* [Problem details]:
Among the records that follow, set down only the lines from the one containing "2022-23; Reichman University" to the one containing "and innovations (pdf)", both included, exactly.

>>>

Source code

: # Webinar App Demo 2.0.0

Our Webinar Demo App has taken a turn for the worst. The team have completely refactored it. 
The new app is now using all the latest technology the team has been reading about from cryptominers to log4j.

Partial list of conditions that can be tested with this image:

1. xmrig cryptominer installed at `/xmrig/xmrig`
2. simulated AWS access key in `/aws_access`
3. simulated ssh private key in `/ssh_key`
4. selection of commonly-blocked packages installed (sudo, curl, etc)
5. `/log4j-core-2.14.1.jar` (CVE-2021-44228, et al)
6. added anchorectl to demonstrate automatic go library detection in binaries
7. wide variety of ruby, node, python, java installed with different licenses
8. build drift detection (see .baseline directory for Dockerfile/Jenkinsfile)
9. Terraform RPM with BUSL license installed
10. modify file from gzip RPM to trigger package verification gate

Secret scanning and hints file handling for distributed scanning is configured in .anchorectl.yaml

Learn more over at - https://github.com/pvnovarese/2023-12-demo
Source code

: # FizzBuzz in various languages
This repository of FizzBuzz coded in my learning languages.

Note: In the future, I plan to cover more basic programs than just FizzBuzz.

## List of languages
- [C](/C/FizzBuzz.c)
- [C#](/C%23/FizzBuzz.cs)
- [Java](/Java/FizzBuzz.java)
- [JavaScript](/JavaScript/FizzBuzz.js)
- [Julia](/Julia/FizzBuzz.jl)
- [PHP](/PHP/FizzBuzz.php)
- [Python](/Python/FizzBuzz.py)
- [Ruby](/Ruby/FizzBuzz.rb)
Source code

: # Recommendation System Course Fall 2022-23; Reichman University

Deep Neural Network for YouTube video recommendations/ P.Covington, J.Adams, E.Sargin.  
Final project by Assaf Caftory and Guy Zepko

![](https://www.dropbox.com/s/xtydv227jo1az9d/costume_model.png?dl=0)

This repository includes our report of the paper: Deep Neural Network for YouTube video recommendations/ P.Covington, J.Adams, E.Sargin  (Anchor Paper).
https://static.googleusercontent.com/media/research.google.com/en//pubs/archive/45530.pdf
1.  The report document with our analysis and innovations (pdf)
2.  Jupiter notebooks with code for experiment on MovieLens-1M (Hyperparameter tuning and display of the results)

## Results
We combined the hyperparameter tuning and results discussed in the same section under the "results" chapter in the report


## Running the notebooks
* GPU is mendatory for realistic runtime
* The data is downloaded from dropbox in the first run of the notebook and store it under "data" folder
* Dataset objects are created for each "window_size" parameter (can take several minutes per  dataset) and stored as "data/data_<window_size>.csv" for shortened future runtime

<<<

* [Task solution]:
: # Recommendation System Course Fall 2022-23; Reichman University

Deep Neural Network for YouTube video recommendations/ P.Covington, J.Adams, E.Sargin.  
Final project by Assaf Caftory and Guy Zepko

![](https://www.dropbox.com/s/xtydv227jo1az9d/costume_model.png?dl=0)

This repository includes our report of the paper: Deep Neural Network for YouTube video recommendations/ P.Covington, J.Adams, E.Sargin  (Anchor Paper).
https://static.googleusercontent.com/media/research.google.com/en//pubs/archive/45530.pdf
1.  The report document with our analysis and innovations (pdf)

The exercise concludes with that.